ENTRIES SHOWN section start

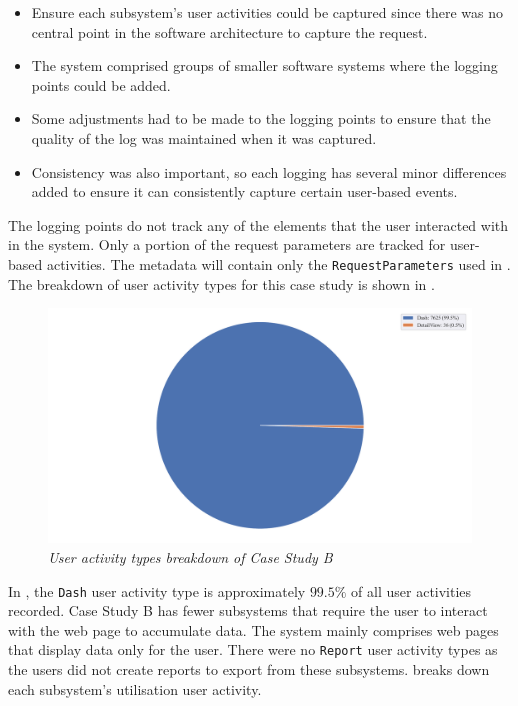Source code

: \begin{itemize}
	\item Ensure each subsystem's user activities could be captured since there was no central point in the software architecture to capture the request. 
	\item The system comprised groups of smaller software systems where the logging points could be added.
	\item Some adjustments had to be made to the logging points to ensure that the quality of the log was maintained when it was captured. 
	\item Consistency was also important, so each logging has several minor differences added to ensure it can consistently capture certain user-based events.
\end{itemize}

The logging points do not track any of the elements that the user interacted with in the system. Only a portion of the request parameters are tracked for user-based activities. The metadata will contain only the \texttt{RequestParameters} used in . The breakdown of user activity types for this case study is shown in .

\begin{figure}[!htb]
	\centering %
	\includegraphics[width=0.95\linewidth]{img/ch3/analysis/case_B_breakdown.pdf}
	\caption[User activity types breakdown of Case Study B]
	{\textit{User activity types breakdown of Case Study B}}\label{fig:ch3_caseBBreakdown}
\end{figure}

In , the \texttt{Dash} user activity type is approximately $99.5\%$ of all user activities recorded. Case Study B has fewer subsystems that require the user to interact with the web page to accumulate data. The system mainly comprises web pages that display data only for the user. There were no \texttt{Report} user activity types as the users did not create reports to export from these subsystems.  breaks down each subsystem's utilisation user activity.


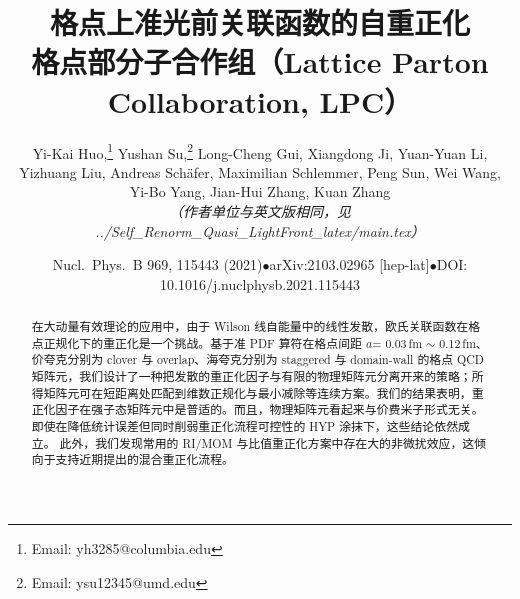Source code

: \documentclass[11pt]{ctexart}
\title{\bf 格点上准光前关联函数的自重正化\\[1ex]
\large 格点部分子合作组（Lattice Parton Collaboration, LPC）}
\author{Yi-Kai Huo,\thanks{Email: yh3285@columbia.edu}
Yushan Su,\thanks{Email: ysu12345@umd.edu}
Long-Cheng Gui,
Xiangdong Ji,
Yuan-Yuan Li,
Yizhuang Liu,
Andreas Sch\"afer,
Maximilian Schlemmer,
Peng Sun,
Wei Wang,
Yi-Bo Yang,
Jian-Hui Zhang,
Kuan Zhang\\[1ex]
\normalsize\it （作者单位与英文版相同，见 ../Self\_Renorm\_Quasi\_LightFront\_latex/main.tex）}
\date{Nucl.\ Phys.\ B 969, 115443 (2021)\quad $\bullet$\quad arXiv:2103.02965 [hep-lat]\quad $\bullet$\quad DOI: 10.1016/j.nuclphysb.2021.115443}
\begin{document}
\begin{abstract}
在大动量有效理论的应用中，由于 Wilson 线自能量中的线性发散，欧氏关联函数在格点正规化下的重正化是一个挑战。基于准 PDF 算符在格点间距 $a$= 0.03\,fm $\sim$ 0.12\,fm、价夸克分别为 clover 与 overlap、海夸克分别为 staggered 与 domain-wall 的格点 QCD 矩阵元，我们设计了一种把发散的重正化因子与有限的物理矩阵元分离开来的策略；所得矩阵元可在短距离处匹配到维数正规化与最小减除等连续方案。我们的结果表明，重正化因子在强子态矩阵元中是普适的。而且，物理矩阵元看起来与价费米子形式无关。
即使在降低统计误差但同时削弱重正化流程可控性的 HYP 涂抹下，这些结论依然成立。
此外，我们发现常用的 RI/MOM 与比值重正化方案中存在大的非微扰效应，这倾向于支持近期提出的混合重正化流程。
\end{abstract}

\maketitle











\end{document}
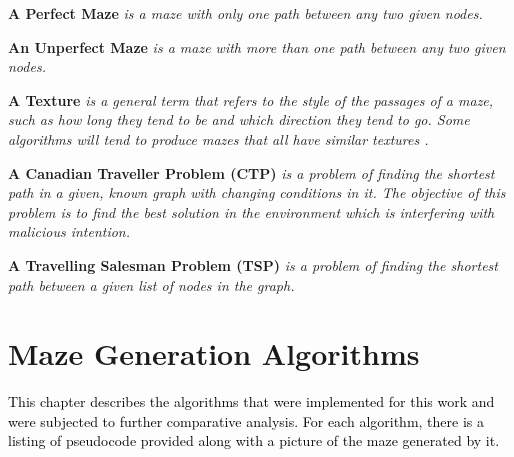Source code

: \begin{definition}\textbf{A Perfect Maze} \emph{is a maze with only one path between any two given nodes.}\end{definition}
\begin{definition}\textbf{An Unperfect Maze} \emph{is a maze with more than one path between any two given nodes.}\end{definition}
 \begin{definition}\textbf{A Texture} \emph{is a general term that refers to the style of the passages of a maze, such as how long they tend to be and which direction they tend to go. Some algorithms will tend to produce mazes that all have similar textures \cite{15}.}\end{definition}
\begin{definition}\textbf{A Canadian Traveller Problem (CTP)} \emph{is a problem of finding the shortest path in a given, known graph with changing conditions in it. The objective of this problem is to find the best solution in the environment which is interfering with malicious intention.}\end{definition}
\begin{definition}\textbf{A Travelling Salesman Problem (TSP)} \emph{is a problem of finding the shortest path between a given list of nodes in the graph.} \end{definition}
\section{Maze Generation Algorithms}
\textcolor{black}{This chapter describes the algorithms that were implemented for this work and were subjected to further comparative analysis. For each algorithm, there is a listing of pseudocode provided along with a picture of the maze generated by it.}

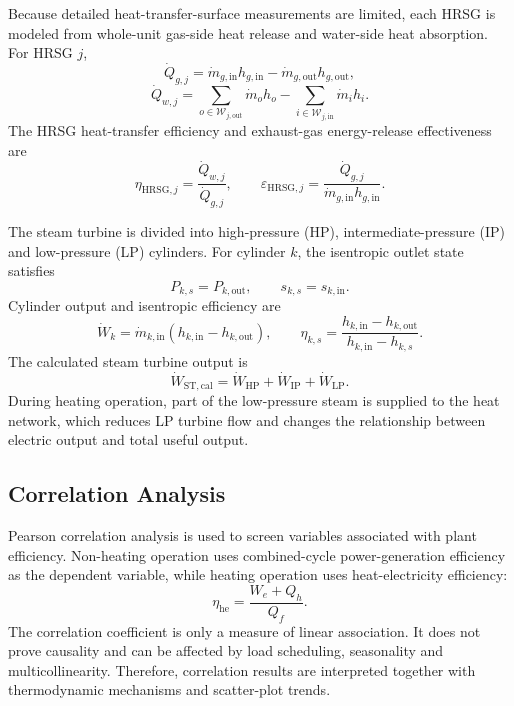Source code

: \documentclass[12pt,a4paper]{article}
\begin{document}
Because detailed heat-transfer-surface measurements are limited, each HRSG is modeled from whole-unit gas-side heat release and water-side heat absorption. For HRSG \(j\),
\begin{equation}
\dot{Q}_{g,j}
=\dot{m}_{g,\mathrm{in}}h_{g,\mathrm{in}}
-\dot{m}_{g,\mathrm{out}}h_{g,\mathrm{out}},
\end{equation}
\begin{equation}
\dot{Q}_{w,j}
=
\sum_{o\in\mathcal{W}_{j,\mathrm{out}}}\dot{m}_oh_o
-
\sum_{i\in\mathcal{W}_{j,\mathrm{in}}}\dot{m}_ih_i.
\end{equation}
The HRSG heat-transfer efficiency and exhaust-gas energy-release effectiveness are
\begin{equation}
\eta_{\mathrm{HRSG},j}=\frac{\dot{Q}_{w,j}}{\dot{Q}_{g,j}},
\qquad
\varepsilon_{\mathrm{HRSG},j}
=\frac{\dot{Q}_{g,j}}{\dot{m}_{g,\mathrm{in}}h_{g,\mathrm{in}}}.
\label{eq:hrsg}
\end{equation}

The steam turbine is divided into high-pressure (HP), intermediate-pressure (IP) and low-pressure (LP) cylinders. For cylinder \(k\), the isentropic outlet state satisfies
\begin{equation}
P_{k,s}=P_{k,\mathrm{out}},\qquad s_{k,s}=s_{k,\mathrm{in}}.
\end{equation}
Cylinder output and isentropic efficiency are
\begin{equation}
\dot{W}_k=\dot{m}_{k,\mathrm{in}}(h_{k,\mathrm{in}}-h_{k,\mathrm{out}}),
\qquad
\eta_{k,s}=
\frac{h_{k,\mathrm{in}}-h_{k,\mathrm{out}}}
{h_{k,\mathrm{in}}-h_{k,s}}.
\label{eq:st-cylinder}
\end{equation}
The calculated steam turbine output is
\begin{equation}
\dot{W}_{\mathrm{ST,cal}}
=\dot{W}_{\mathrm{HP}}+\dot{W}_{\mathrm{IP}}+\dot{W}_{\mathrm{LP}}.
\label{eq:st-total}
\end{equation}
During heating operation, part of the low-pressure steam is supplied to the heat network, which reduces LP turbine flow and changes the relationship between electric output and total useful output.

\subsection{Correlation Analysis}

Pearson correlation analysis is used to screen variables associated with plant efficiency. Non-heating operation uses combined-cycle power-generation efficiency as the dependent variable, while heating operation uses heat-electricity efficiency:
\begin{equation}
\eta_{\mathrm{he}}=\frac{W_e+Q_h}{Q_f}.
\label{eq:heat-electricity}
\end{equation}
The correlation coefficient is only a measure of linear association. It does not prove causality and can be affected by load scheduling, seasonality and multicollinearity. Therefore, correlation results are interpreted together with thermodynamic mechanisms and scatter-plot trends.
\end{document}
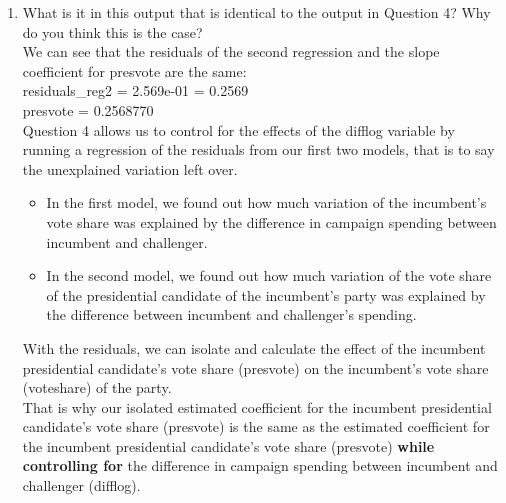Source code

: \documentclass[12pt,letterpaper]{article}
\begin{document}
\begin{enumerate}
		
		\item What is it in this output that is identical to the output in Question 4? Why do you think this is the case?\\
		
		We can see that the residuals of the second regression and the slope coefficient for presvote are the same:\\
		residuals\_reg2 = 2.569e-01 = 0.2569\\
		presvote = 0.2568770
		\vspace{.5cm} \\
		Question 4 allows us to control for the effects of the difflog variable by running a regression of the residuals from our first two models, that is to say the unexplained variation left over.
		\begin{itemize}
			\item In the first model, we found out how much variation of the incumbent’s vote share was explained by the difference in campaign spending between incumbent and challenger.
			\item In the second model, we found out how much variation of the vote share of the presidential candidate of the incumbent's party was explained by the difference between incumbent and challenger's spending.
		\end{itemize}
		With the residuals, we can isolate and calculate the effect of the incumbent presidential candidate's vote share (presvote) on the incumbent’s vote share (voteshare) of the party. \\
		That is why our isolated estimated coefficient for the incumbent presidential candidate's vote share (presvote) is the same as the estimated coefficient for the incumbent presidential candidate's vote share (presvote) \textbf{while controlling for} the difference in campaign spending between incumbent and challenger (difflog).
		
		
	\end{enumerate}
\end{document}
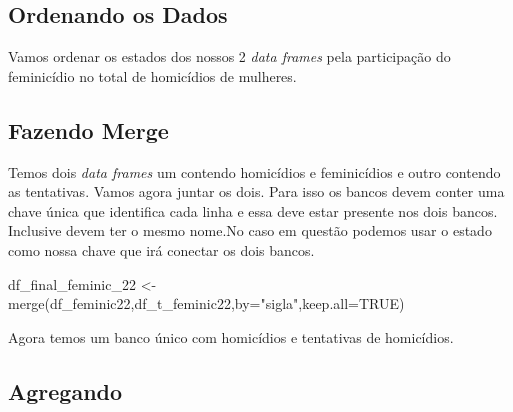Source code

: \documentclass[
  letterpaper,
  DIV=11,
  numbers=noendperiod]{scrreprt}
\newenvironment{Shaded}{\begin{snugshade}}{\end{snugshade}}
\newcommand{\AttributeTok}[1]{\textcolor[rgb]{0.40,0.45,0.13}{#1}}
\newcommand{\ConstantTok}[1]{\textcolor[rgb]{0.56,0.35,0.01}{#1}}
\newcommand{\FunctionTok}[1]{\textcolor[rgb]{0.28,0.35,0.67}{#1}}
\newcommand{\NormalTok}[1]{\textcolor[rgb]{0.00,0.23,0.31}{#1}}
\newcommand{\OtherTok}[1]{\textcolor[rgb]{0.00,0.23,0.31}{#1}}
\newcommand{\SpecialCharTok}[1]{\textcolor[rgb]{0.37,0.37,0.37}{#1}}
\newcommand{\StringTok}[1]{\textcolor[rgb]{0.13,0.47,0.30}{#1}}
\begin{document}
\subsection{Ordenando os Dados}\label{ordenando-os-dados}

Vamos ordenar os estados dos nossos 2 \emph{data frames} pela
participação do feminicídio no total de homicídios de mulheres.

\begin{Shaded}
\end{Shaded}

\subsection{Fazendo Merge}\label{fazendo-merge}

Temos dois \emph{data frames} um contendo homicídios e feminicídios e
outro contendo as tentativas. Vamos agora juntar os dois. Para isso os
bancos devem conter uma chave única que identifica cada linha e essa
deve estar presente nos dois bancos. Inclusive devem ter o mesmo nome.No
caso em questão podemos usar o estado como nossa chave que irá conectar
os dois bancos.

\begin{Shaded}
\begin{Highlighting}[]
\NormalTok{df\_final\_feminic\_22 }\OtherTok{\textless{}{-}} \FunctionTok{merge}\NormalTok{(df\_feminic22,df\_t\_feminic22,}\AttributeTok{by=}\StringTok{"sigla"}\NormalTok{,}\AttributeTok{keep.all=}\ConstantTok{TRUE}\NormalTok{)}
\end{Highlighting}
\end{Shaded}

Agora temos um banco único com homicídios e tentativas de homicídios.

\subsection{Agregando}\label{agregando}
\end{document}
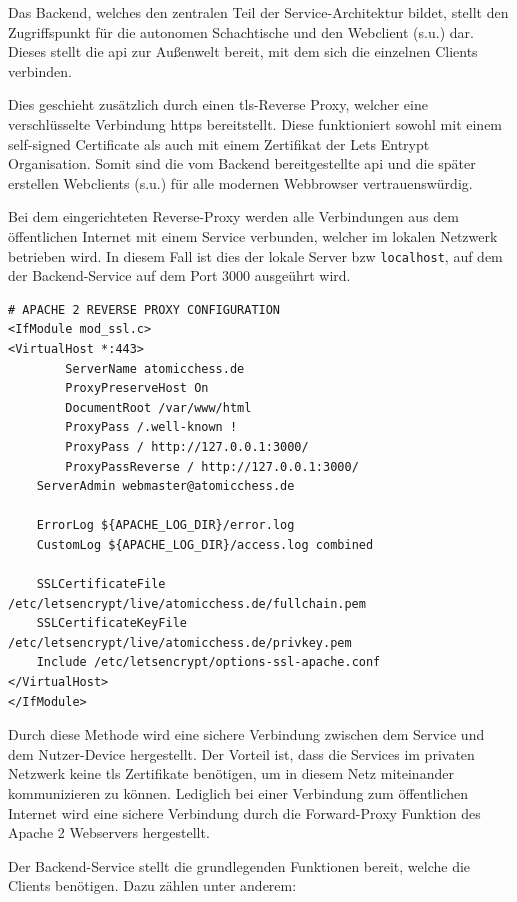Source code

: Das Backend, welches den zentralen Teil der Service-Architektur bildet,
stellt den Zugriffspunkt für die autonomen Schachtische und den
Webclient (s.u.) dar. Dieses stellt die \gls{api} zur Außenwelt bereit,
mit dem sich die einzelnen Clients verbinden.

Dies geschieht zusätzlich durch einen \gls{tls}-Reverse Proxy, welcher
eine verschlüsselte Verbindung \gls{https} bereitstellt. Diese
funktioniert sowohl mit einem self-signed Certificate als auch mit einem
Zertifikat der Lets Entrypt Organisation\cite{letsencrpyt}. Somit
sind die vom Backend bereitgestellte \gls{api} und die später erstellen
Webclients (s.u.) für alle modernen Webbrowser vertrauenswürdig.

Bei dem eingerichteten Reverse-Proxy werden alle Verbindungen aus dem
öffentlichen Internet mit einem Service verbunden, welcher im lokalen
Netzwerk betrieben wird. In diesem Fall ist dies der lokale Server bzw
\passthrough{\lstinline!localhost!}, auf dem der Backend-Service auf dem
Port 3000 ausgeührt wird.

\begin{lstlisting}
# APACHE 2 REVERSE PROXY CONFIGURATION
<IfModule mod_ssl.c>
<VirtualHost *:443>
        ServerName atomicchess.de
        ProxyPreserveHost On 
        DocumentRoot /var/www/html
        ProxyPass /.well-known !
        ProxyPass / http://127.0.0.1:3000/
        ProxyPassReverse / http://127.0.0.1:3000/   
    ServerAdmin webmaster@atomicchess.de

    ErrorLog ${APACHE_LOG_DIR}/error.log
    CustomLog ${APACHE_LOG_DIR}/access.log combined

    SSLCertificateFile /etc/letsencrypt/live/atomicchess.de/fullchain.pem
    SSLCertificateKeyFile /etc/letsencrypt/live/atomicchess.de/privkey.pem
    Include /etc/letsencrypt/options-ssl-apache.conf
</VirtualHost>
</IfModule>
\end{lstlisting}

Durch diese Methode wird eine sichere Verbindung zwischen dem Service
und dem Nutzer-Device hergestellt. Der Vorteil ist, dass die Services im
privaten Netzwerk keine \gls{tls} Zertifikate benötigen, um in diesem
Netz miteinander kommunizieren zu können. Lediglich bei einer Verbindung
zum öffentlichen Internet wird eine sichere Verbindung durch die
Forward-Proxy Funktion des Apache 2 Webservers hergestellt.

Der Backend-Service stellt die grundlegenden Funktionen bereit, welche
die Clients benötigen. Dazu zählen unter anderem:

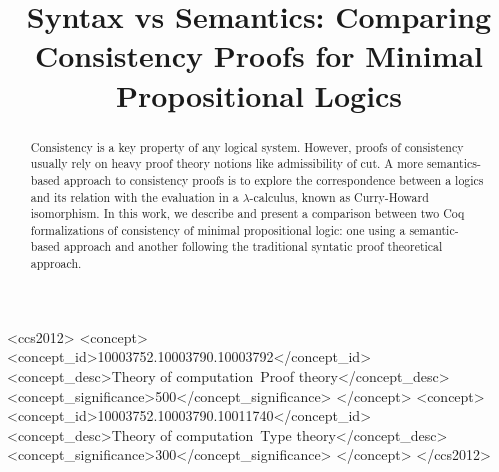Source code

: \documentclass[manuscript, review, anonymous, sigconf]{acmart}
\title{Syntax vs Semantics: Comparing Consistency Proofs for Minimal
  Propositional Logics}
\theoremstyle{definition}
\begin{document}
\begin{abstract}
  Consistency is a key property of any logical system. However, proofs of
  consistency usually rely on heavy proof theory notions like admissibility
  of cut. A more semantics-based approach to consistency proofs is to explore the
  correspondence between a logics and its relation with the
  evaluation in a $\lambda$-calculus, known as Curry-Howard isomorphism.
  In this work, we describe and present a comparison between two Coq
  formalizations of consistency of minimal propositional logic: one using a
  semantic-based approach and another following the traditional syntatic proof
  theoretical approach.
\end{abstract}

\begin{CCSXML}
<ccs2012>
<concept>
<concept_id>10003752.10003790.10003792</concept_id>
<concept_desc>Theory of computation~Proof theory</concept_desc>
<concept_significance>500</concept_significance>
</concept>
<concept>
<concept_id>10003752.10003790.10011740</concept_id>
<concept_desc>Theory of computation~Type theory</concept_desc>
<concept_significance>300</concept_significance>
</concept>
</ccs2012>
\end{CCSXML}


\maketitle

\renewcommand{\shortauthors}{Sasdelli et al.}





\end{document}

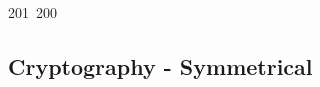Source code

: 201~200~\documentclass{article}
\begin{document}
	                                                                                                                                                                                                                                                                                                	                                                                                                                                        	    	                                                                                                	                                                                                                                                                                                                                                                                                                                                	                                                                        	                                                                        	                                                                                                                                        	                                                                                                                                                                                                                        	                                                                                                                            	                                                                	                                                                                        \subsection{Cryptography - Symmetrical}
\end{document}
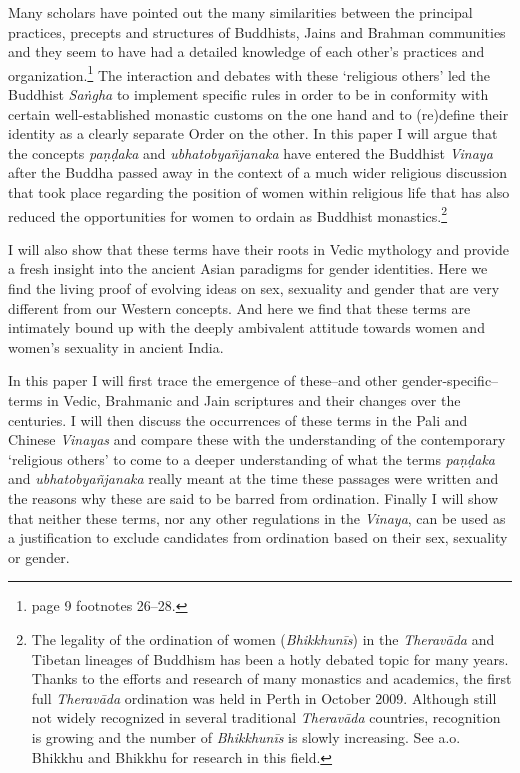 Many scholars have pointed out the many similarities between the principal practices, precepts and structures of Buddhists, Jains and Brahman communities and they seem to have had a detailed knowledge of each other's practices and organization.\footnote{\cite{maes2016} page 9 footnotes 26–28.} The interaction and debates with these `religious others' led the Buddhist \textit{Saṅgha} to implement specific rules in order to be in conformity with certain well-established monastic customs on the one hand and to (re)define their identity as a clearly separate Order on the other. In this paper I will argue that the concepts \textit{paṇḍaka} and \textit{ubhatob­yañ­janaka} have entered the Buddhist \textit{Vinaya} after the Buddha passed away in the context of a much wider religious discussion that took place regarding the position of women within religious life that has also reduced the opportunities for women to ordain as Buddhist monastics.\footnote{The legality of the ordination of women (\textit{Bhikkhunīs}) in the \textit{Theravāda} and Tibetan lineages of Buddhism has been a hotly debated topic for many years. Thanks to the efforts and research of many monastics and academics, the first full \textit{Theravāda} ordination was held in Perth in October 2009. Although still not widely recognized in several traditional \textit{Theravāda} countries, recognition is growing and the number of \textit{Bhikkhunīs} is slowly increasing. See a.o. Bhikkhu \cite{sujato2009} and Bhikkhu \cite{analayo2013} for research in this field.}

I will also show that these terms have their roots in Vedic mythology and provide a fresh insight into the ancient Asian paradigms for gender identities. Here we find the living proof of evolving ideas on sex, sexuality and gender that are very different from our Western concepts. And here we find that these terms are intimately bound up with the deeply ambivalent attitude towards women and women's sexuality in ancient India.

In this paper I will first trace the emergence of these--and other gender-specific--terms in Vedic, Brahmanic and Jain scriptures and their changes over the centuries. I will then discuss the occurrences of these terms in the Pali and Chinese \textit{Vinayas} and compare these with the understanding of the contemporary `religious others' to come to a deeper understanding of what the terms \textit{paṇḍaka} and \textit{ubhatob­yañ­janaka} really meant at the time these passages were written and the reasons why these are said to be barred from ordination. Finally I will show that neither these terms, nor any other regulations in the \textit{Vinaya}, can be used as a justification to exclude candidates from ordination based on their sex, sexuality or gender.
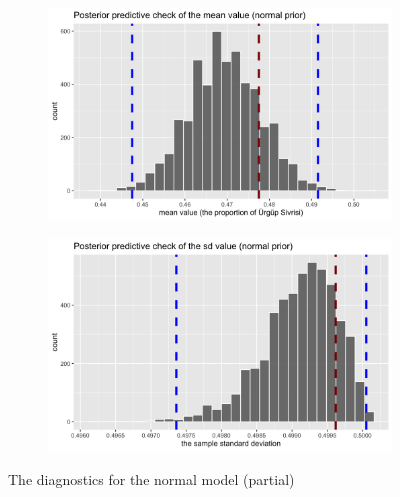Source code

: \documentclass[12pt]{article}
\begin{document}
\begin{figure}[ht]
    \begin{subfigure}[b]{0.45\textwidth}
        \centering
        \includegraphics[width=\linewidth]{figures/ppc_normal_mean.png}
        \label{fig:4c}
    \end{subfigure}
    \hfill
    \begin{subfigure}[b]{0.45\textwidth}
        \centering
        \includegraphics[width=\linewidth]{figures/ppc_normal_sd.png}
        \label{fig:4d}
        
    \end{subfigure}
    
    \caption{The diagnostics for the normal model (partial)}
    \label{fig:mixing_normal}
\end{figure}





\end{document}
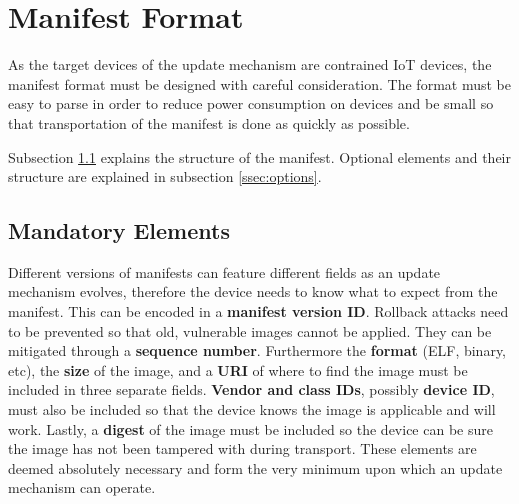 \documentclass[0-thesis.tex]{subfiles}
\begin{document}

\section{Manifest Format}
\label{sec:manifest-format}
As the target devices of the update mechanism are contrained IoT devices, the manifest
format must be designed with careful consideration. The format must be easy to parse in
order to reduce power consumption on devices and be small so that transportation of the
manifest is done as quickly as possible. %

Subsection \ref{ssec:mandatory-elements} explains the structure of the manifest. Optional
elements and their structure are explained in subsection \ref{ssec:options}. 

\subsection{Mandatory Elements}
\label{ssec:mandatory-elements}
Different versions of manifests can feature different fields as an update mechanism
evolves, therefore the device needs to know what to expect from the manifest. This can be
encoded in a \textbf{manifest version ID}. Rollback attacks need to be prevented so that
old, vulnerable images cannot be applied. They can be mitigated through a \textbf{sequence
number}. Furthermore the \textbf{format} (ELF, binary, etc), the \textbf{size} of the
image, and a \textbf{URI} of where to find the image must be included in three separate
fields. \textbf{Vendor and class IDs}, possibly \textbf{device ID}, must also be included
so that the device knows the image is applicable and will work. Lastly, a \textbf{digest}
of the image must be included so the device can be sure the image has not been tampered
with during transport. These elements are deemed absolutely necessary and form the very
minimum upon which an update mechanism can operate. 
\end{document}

ENTRIES SHOWN section end

When a line contains the string "welcher", copy it from the records.

**WRITTEN RESPONSE:**
Dies geschieht zusätzlich durch einen \gls{tls}-Reverse Proxy, welcher
öffentlichen Internet mit einem Service verbunden, welcher im lokalen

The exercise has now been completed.